Each October, eager book worms swarm the LB Atrium in search of bargains. All funds raisedprovide financial support to students. | Photo by Concordia University
Each October, eager book worms swarm the LB Atrium in search of bargains. All funds raisedprovide financial support to students. | Photo by Concordia University

Although most Concordians only think of the Used Book Fair during the fall, Susan Hawke puts in hours year-round. The longtime staff member and alumna is chief organizer of the annual fair that has raised more than $104,000 to support students over the last 14 years.

An associate librarian in the Career Resource Centre operated by Counselling and Development, Hawke has held the same position for 31 years.
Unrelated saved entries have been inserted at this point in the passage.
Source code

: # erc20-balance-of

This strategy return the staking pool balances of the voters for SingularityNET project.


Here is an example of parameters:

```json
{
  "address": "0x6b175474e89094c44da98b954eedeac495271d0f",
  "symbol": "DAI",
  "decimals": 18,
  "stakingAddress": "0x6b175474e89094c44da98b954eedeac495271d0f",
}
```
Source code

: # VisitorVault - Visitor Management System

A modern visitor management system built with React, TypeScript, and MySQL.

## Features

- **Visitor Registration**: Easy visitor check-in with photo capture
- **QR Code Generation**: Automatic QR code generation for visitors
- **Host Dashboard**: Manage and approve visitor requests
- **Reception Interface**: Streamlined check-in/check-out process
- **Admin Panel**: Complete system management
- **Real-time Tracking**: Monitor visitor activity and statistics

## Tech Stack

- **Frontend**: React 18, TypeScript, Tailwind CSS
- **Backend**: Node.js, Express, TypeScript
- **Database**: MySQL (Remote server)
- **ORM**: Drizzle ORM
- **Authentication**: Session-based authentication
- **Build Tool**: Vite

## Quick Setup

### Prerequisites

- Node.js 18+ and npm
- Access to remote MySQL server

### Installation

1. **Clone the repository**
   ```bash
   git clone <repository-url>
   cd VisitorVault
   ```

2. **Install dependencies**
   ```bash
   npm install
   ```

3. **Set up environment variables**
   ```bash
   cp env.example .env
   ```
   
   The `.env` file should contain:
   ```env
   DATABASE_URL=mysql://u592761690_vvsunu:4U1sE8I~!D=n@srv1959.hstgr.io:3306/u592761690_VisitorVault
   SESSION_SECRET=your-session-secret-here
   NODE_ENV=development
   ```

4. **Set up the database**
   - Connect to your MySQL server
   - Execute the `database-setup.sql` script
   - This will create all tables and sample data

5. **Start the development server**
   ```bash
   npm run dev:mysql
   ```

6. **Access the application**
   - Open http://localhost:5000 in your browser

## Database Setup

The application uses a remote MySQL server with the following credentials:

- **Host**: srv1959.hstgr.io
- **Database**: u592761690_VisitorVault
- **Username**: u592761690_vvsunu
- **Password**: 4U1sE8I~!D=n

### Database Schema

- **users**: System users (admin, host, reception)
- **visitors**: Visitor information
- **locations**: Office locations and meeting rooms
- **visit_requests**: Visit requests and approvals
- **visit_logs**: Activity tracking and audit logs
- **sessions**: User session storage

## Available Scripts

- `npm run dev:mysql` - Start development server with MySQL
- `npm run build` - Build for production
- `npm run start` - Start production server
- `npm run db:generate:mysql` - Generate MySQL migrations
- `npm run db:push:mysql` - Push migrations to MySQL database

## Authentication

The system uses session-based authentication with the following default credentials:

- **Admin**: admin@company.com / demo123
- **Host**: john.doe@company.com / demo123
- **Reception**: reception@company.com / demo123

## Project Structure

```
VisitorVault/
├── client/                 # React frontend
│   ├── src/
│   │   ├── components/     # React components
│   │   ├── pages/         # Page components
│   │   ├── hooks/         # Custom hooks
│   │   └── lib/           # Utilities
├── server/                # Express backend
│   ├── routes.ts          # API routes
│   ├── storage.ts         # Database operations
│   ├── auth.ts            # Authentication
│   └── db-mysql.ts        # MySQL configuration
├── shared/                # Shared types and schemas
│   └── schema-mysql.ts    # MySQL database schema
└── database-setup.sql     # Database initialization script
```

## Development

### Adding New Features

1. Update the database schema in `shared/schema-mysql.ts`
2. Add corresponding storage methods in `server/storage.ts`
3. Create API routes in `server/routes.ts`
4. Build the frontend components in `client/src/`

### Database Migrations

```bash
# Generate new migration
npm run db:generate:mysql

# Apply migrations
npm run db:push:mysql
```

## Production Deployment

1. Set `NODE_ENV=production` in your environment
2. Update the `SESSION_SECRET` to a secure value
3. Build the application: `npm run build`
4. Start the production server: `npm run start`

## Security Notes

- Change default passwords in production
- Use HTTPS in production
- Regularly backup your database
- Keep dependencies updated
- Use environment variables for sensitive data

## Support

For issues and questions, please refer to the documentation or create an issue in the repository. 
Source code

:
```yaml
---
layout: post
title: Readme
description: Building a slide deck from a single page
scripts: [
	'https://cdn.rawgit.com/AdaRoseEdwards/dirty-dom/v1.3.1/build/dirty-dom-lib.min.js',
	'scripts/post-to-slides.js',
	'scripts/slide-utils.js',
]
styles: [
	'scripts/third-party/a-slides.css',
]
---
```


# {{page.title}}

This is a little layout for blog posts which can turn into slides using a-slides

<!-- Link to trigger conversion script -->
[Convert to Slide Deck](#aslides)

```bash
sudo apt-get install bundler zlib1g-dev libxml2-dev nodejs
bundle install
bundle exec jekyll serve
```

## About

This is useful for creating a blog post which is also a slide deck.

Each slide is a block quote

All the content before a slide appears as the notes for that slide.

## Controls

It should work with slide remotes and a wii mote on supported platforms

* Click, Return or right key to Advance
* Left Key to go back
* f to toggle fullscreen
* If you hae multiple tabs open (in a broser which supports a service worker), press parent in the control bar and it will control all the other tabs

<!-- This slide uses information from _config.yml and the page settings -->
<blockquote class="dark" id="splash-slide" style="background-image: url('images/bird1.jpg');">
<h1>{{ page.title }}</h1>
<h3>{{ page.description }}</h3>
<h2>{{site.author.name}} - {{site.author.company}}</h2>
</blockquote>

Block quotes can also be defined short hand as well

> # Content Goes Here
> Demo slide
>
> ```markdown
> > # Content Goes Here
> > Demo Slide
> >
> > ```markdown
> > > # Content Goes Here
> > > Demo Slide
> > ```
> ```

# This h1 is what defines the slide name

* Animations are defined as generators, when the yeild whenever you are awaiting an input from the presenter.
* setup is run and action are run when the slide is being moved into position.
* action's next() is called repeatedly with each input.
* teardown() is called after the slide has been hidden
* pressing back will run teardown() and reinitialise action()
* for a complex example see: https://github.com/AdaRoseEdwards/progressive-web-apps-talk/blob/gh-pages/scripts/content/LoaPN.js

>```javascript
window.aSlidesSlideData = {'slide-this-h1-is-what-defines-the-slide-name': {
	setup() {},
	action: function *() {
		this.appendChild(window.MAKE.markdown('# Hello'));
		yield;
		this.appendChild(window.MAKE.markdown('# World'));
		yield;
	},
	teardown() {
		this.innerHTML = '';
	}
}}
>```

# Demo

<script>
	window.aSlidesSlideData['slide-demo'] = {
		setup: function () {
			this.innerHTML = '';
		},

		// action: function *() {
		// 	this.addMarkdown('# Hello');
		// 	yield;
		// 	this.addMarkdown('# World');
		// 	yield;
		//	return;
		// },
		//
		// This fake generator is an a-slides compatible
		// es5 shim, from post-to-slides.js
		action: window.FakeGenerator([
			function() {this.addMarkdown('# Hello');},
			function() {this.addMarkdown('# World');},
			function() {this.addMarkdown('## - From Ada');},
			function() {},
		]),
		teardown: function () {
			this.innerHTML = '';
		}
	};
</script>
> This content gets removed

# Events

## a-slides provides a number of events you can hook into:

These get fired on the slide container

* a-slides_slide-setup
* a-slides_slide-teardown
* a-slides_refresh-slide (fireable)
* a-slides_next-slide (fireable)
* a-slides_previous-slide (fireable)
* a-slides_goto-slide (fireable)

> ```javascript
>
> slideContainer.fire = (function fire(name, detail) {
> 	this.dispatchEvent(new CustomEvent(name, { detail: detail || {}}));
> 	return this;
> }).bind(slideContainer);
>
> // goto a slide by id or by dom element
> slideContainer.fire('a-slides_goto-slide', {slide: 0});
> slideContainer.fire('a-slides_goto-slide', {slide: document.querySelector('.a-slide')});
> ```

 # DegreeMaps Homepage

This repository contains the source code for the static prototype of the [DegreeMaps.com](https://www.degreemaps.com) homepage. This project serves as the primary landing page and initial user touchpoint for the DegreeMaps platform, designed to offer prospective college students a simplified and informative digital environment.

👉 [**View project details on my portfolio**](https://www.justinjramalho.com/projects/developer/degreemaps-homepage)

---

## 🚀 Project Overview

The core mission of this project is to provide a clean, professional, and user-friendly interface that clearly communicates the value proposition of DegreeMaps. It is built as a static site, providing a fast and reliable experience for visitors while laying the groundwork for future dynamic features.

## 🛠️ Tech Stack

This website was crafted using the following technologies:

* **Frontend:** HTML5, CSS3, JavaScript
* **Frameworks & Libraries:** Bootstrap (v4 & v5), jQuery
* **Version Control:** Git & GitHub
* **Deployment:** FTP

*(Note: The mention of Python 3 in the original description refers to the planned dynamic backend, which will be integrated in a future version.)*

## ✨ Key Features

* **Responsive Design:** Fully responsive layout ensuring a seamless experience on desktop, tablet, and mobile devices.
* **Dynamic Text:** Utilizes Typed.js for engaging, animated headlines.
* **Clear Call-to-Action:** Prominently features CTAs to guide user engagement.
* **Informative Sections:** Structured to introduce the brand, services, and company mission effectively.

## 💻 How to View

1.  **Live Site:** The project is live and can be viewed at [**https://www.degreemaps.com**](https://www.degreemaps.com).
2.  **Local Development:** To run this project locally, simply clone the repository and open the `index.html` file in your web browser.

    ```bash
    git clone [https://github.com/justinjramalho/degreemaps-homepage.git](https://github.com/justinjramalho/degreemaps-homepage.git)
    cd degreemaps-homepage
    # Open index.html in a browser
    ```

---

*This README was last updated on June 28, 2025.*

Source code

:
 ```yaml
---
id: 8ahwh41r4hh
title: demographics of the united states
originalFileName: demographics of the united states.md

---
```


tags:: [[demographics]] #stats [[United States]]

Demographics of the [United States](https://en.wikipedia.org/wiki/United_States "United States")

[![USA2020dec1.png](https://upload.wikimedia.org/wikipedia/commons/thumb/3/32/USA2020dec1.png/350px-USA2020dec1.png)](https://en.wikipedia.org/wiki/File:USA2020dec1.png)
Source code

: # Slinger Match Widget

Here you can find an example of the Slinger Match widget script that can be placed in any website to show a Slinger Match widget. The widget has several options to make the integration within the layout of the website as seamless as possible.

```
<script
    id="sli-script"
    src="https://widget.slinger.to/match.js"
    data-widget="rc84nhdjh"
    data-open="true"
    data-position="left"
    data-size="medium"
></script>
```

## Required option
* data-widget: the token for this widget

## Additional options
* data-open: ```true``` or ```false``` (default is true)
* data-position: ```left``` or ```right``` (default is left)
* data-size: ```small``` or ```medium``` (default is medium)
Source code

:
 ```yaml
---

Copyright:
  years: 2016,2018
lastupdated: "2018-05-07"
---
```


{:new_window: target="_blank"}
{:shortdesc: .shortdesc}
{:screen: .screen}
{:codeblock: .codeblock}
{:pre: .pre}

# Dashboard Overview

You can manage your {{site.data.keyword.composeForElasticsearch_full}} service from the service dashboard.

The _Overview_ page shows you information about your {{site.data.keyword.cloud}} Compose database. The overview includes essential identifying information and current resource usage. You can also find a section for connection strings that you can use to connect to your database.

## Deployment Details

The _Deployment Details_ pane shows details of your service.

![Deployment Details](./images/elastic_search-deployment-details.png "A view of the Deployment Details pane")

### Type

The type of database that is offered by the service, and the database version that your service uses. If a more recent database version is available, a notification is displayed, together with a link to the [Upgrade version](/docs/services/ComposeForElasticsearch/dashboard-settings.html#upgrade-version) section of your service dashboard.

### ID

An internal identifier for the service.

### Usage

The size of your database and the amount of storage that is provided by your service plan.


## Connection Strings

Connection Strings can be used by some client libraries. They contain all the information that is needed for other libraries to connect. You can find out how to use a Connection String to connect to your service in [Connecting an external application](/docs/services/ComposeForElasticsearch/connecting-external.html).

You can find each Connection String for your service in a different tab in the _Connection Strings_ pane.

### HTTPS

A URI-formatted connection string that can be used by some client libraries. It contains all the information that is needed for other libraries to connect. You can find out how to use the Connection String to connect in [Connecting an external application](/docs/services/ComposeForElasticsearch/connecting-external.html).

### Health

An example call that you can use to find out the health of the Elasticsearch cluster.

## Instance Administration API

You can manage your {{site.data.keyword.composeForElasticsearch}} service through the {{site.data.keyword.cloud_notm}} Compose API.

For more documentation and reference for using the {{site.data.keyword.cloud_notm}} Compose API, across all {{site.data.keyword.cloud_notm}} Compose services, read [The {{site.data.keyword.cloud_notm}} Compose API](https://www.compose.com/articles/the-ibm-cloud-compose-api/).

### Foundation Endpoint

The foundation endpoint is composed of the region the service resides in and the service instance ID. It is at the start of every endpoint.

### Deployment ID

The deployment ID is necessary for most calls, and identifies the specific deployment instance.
Hawke began volunteering at the fair in the late ‘90s, and in 2001 she took over from Barbara Barclay, founder of the popular fundraiser. The funds raised are split between Multi-Faith Chaplaincy’s Emergency and Food Fund and the Used Book Fair Scholarship. The scholarship was created in 2003, and with the continued success of the Used Book Fair, an endowment was created in 2008 to assure the scholarship in perpetuity.

Over the years, she has made some curious discoveries among the donations. Aside from interesting bookmarks, footnotes and the occasional hollowed-out book likely used by a teenager as a secret hiding place, she found a touching inscription from a woman to her grandson apparently in his last year of high school in 1939. It led Hawke to wonder, “Where is he now? And how did this book make its way here?”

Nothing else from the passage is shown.